● **Data listing**
┄┄┄┄┄┄┄┄┄┄┄┄┄┄┄┄┄┄┄┄

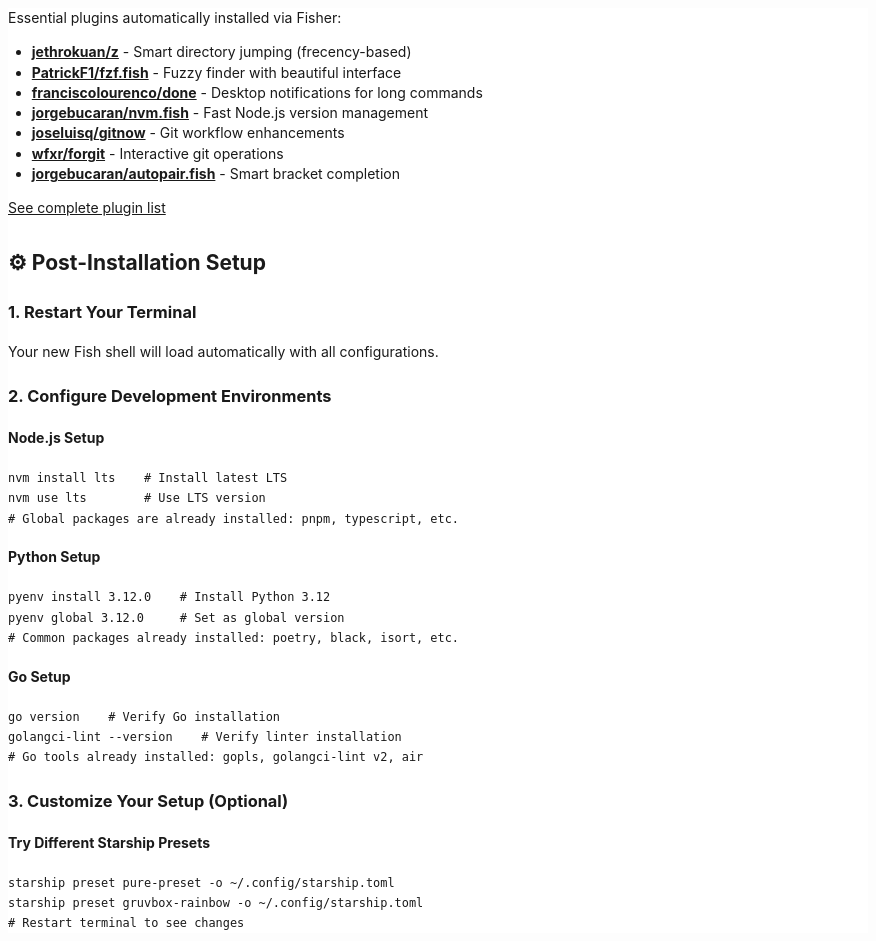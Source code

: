Essential plugins automatically installed via Fisher:

- **[jethrokuan/z](https://github.com/jethrokuan/z)** - Smart directory jumping (frecency-based)
- **[PatrickF1/fzf.fish](https://github.com/PatrickF1/fzf.fish)** - Fuzzy finder with beautiful interface
- **[franciscolourenco/done](https://github.com/franciscolourenco/done)** - Desktop notifications for long commands
- **[jorgebucaran/nvm.fish](https://github.com/jorgebucaran/nvm.fish)** - Fast Node.js version management
- **[joseluisq/gitnow](https://github.com/joseluisq/gitnow)** - Git workflow enhancements
- **[wfxr/forgit](https://github.com/wfxr/forgit)** - Interactive git operations
- **[jorgebucaran/autopair.fish](https://github.com/jorgebucaran/autopair.fish)** - Smart bracket completion

[See complete plugin list](fish/fish_plugins)

## ⚙️ Post-Installation Setup

### 1. Restart Your Terminal

Your new Fish shell will load automatically with all configurations.

### 2. Configure Development Environments

#### Node.js Setup

```fish
nvm install lts    # Install latest LTS
nvm use lts        # Use LTS version
# Global packages are already installed: pnpm, typescript, etc.
```

#### Python Setup

```fish
pyenv install 3.12.0    # Install Python 3.12
pyenv global 3.12.0     # Set as global version
# Common packages already installed: poetry, black, isort, etc.
```

#### Go Setup

```fish
go version    # Verify Go installation
golangci-lint --version    # Verify linter installation
# Go tools already installed: gopls, golangci-lint v2, air
```

### 3. Customize Your Setup (Optional)

#### Try Different Starship Presets

```fish
starship preset pure-preset -o ~/.config/starship.toml
starship preset gruvbox-rainbow -o ~/.config/starship.toml
# Restart terminal to see changes
```
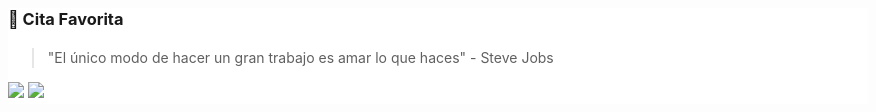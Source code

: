 ### 🌟 Cita Favorita

> "El único modo de hacer un gran trabajo es amar lo que haces" - Steve Jobs

<img src="https://github.com/AnderMendoza/AnderMendoza/raw/main/assets/line-neon.gif" width="100%">
<img width=100% src="https://capsule-render.vercel.app/api?type=waving&color=00c19c&height=120&section=footer"/>
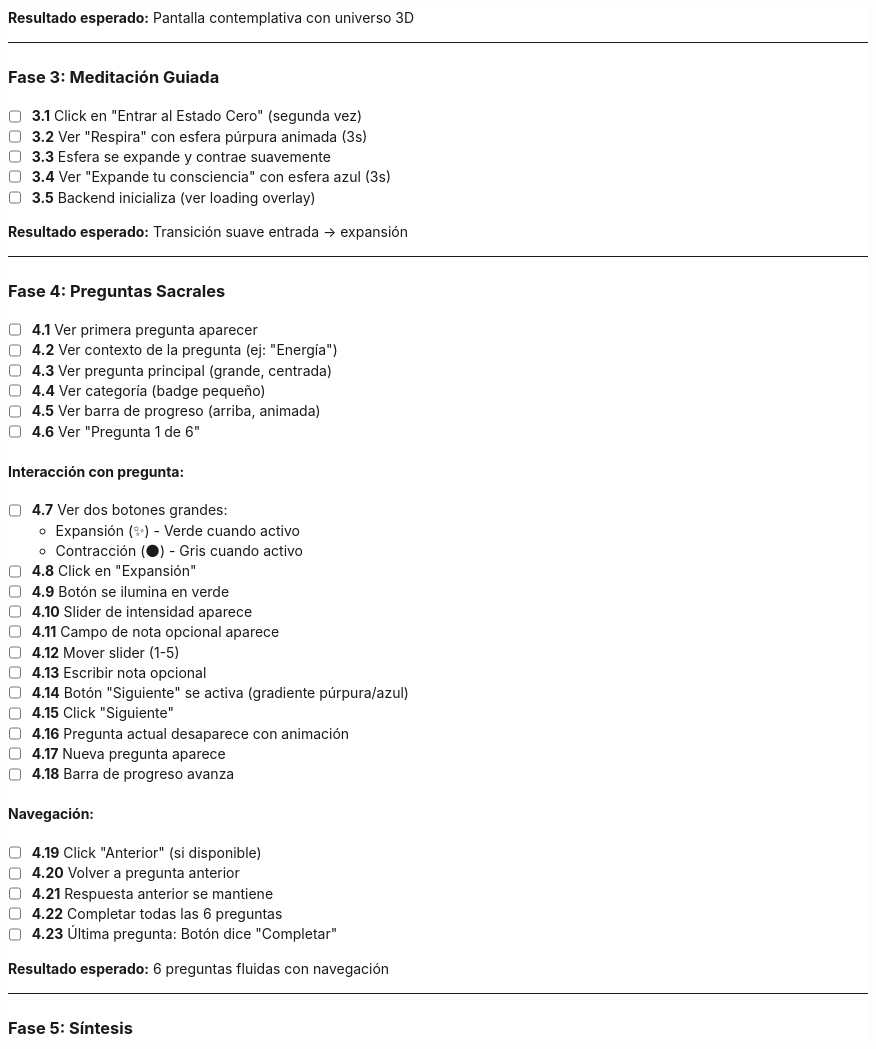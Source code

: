 **Resultado esperado:** Pantalla contemplativa con universo 3D

---

### **Fase 3: Meditación Guiada**

- [ ] **3.1** Click en "Entrar al Estado Cero" (segunda vez)
- [ ] **3.2** Ver "Respira" con esfera púrpura animada (3s)
- [ ] **3.3** Esfera se expande y contrae suavemente
- [ ] **3.4** Ver "Expande tu consciencia" con esfera azul (3s)
- [ ] **3.5** Backend inicializa (ver loading overlay)

**Resultado esperado:** Transición suave entrada → expansión

---

### **Fase 4: Preguntas Sacrales**

- [ ] **4.1** Ver primera pregunta aparecer
- [ ] **4.2** Ver contexto de la pregunta (ej: "Energía")
- [ ] **4.3** Ver pregunta principal (grande, centrada)
- [ ] **4.4** Ver categoría (badge pequeño)
- [ ] **4.5** Ver barra de progreso (arriba, animada)
- [ ] **4.6** Ver "Pregunta 1 de 6"

#### **Interacción con pregunta:**
- [ ] **4.7** Ver dos botones grandes:
  - Expansión (✨) - Verde cuando activo
  - Contracción (🌑) - Gris cuando activo
- [ ] **4.8** Click en "Expansión"
- [ ] **4.9** Botón se ilumina en verde
- [ ] **4.10** Slider de intensidad aparece
- [ ] **4.11** Campo de nota opcional aparece
- [ ] **4.12** Mover slider (1-5)
- [ ] **4.13** Escribir nota opcional
- [ ] **4.14** Botón "Siguiente" se activa (gradiente púrpura/azul)
- [ ] **4.15** Click "Siguiente"
- [ ] **4.16** Pregunta actual desaparece con animación
- [ ] **4.17** Nueva pregunta aparece
- [ ] **4.18** Barra de progreso avanza

#### **Navegación:**
- [ ] **4.19** Click "Anterior" (si disponible)
- [ ] **4.20** Volver a pregunta anterior
- [ ] **4.21** Respuesta anterior se mantiene
- [ ] **4.22** Completar todas las 6 preguntas
- [ ] **4.23** Última pregunta: Botón dice "Completar"

**Resultado esperado:** 6 preguntas fluidas con navegación

---

### **Fase 5: Síntesis**
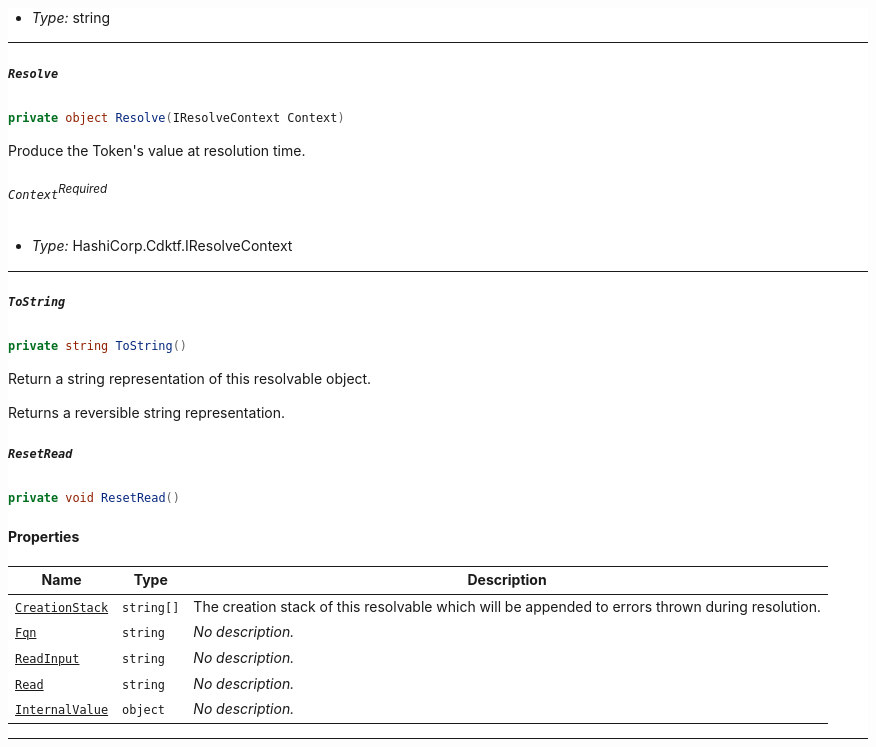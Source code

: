 - *Type:* string

---

##### `Resolve` <a name="Resolve" id="@cdktf/provider-azurestack.dataAzurestackManagedDisk.DataAzurestackManagedDiskTimeoutsOutputReference.resolve"></a>

```csharp
private object Resolve(IResolveContext Context)
```

Produce the Token's value at resolution time.

###### `Context`<sup>Required</sup> <a name="Context" id="@cdktf/provider-azurestack.dataAzurestackManagedDisk.DataAzurestackManagedDiskTimeoutsOutputReference.resolve.parameter._context"></a>

- *Type:* HashiCorp.Cdktf.IResolveContext

---

##### `ToString` <a name="ToString" id="@cdktf/provider-azurestack.dataAzurestackManagedDisk.DataAzurestackManagedDiskTimeoutsOutputReference.toString"></a>

```csharp
private string ToString()
```

Return a string representation of this resolvable object.

Returns a reversible string representation.

##### `ResetRead` <a name="ResetRead" id="@cdktf/provider-azurestack.dataAzurestackManagedDisk.DataAzurestackManagedDiskTimeoutsOutputReference.resetRead"></a>

```csharp
private void ResetRead()
```


#### Properties <a name="Properties" id="Properties"></a>

| **Name** | **Type** | **Description** |
| --- | --- | --- |
| <code><a href="#@cdktf/provider-azurestack.dataAzurestackManagedDisk.DataAzurestackManagedDiskTimeoutsOutputReference.property.creationStack">CreationStack</a></code> | <code>string[]</code> | The creation stack of this resolvable which will be appended to errors thrown during resolution. |
| <code><a href="#@cdktf/provider-azurestack.dataAzurestackManagedDisk.DataAzurestackManagedDiskTimeoutsOutputReference.property.fqn">Fqn</a></code> | <code>string</code> | *No description.* |
| <code><a href="#@cdktf/provider-azurestack.dataAzurestackManagedDisk.DataAzurestackManagedDiskTimeoutsOutputReference.property.readInput">ReadInput</a></code> | <code>string</code> | *No description.* |
| <code><a href="#@cdktf/provider-azurestack.dataAzurestackManagedDisk.DataAzurestackManagedDiskTimeoutsOutputReference.property.read">Read</a></code> | <code>string</code> | *No description.* |
| <code><a href="#@cdktf/provider-azurestack.dataAzurestackManagedDisk.DataAzurestackManagedDiskTimeoutsOutputReference.property.internalValue">InternalValue</a></code> | <code>object</code> | *No description.* |

---
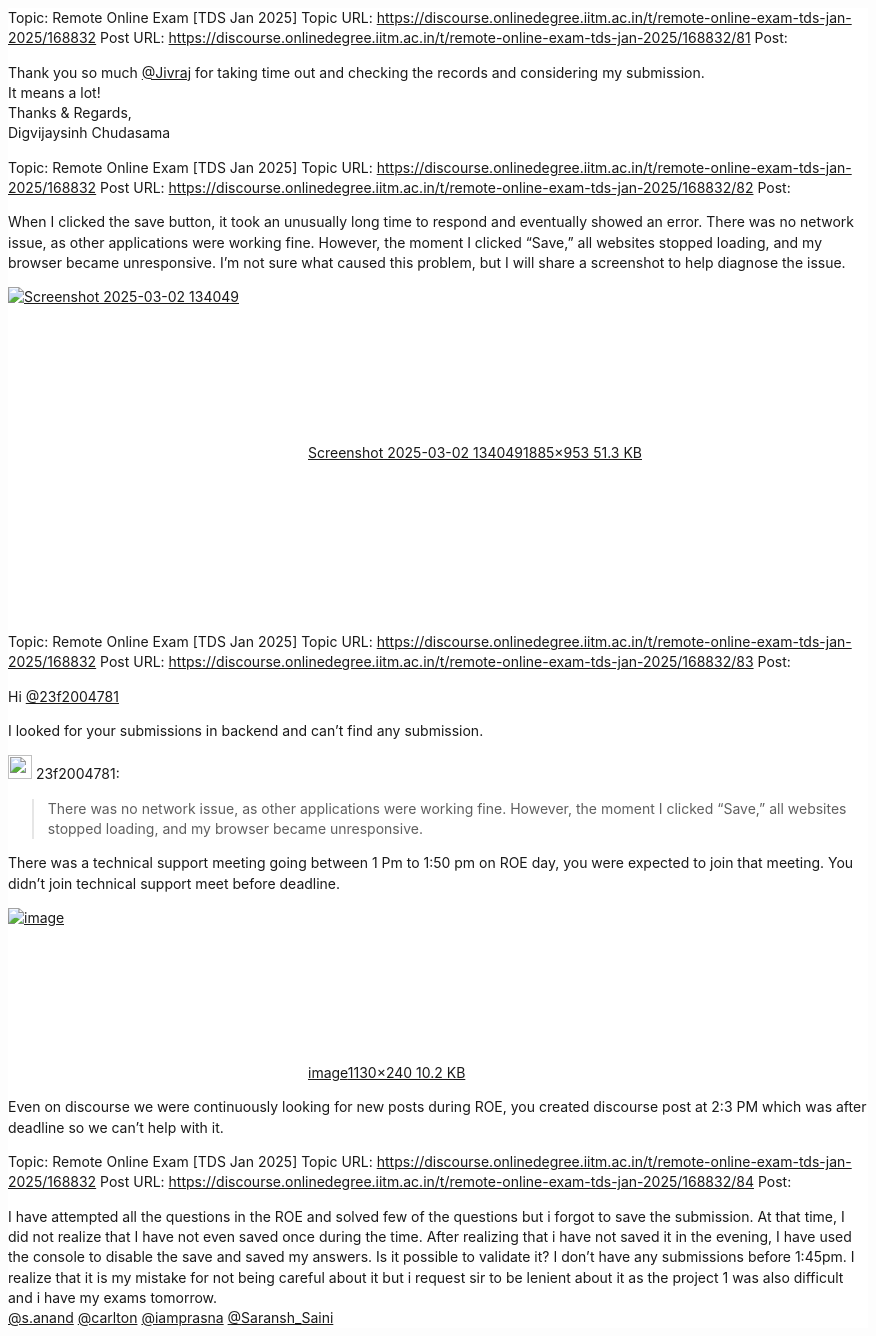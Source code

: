 Topic: Remote Online Exam [TDS Jan 2025]
Topic URL: https://discourse.onlinedegree.iitm.ac.in/t/remote-online-exam-tds-jan-2025/168832
Post URL: https://discourse.onlinedegree.iitm.ac.in/t/remote-online-exam-tds-jan-2025/168832/81
Post: <p>Thank you so much <a class="mention" href="/u/jivraj">@Jivraj</a> for taking time out and checking the records and considering my submission.<br>
It means a lot!<br>
Thanks &amp; Regards,<br>
Digvijaysinh Chudasama</p>

Topic: Remote Online Exam [TDS Jan 2025]
Topic URL: https://discourse.onlinedegree.iitm.ac.in/t/remote-online-exam-tds-jan-2025/168832
Post URL: https://discourse.onlinedegree.iitm.ac.in/t/remote-online-exam-tds-jan-2025/168832/82
Post: <p>When I clicked the save button, it took an unusually long time to respond and eventually showed an error. There was no network issue, as other applications were working fine. However, the moment I clicked “Save,” all websites stopped loading, and my browser became unresponsive. I’m not sure what caused this problem, but I will share a screenshot to help diagnose the issue.<br>
<div class="lightbox-wrapper"><a class="lightbox" href="https://europe1.discourse-cdn.com/flex013/uploads/iitm/original/3X/9/b/9b845be7137cad77a16554712e77b97acdd85e60.png" data-download-href="/uploads/short-url/mbLAjEviAhYSMSghVYKGuLmziOk.png?dl=1" title="Screenshot 2025-03-02 134049" rel="noopener nofollow ugc"><img src="https://europe1.discourse-cdn.com/flex013/uploads/iitm/optimized/3X/9/b/9b845be7137cad77a16554712e77b97acdd85e60_2_690x348.png" alt="Screenshot 2025-03-02 134049" data-base62-sha1="mbLAjEviAhYSMSghVYKGuLmziOk" width="690" height="348" srcset="https://europe1.discourse-cdn.com/flex013/uploads/iitm/optimized/3X/9/b/9b845be7137cad77a16554712e77b97acdd85e60_2_690x348.png, https://europe1.discourse-cdn.com/flex013/uploads/iitm/optimized/3X/9/b/9b845be7137cad77a16554712e77b97acdd85e60_2_1035x522.png 1.5x, https://europe1.discourse-cdn.com/flex013/uploads/iitm/optimized/3X/9/b/9b845be7137cad77a16554712e77b97acdd85e60_2_1380x696.png 2x" data-dominant-color="262A2A"><div class="meta"><svg class="fa d-icon d-icon-far-image svg-icon" aria-hidden="true"><use href="#far-image"></use></svg><span class="filename">Screenshot 2025-03-02 134049</span><span class="informations">1885×953 51.3 KB</span><svg class="fa d-icon d-icon-discourse-expand svg-icon" aria-hidden="true"><use href="#discourse-expand"></use></svg></div></a></div></p>

Topic: Remote Online Exam [TDS Jan 2025]
Topic URL: https://discourse.onlinedegree.iitm.ac.in/t/remote-online-exam-tds-jan-2025/168832
Post URL: https://discourse.onlinedegree.iitm.ac.in/t/remote-online-exam-tds-jan-2025/168832/83
Post: <p>Hi <a class="mention" href="/u/23f2004781">@23f2004781</a></p>
<p>I looked for your submissions in backend and can’t find any submission.</p>
<aside class="quote group-ds-students" data-username="23f2004781" data-post="82" data-topic="168832">
<div class="title">
<div class="quote-controls"></div>
<img alt="" width="24" height="24" src="https://dub1.discourse-cdn.com/flex013/user_avatar/discourse.onlinedegree.iitm.ac.in/23f2004781/48/66808_2.png" class="avatar"> 23f2004781:</div>
<blockquote>
<p>There was no network issue, as other applications were working fine. However, the moment I clicked “Save,” all websites stopped loading, and my browser became unresponsive.</p>
</blockquote>

<p>There was a technical support meeting going between 1 Pm to 1:50 pm on ROE day, you were expected to join that meeting. You didn’t join technical support meet before deadline.</p>
<p><div class="lightbox-wrapper"><a class="lightbox" href="https://europe1.discourse-cdn.com/flex013/uploads/iitm/original/3X/c/c/ccfb997e8fdbdab7596c4f36e6a0457f515a7cc8.png" data-download-href="/uploads/short-url/tfms7DXNnn3vL3RC3epq455Wtio.png?dl=1" title="image" rel="noopener nofollow ugc"><img src="https://europe1.discourse-cdn.com/flex013/uploads/iitm/original/3X/c/c/ccfb997e8fdbdab7596c4f36e6a0457f515a7cc8.png" alt="image" data-base62-sha1="tfms7DXNnn3vL3RC3epq455Wtio" width="690" height="146" data-dominant-color="13363E"><div class="meta"><svg class="fa d-icon d-icon-far-image svg-icon" aria-hidden="true"><use href="#far-image"></use></svg><span class="filename">image</span><span class="informations">1130×240 10.2 KB</span><svg class="fa d-icon d-icon-discourse-expand svg-icon" aria-hidden="true"><use href="#discourse-expand"></use></svg></div></a></div></p>
<p>Even on discourse we were continuously looking for new posts during ROE, you created discourse post at 2:3 PM which was after deadline so we can’t help with it.</p>

Topic: Remote Online Exam [TDS Jan 2025]
Topic URL: https://discourse.onlinedegree.iitm.ac.in/t/remote-online-exam-tds-jan-2025/168832
Post URL: https://discourse.onlinedegree.iitm.ac.in/t/remote-online-exam-tds-jan-2025/168832/84
Post: <p>I have attempted all the questions in the ROE and solved few of the questions but i forgot to save the submission. At that time, I did not realize that I have not even saved once during the time. After realizing that i have not saved it in the evening, I have used the console to disable the save and saved my answers. Is it possible to validate it? I don’t have any submissions before 1:45pm. I realize that it is my mistake for not being careful about it but i request sir to be lenient about it as the project 1 was also difficult and i have my exams tomorrow.<br>
<a class="mention" href="/u/s.anand">@s.anand</a> <a class="mention" href="/u/carlton">@carlton</a> <a class="mention" href="/u/iamprasna">@iamprasna</a> <a class="mention" href="/u/saransh_saini">@Saransh_Saini</a></p>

┄┄┄┄┄┄┄┄┄┄┄┄┄┄┄┄┄┄┄┄

● **The task**
Output, from the data above, the lines from the line with "- [ ] **4.15** Click" to the line with "- [ ] **4.23** Última" exactly as they stand, both ends included and nothing else.

● **Solution to the exercise**
- [ ] **4.15** Click "Siguiente"
- [ ] **4.16** Pregunta actual desaparece con animación
- [ ] **4.17** Nueva pregunta aparece
- [ ] **4.18** Barra de progreso avanza

#### **Navegación:**
- [ ] **4.19** Click "Anterior" (si disponible)
- [ ] **4.20** Volver a pregunta anterior
- [ ] **4.21** Respuesta anterior se mantiene
- [ ] **4.22** Completar todas las 6 preguntas
- [ ] **4.23** Última pregunta: Botón dice "Completar"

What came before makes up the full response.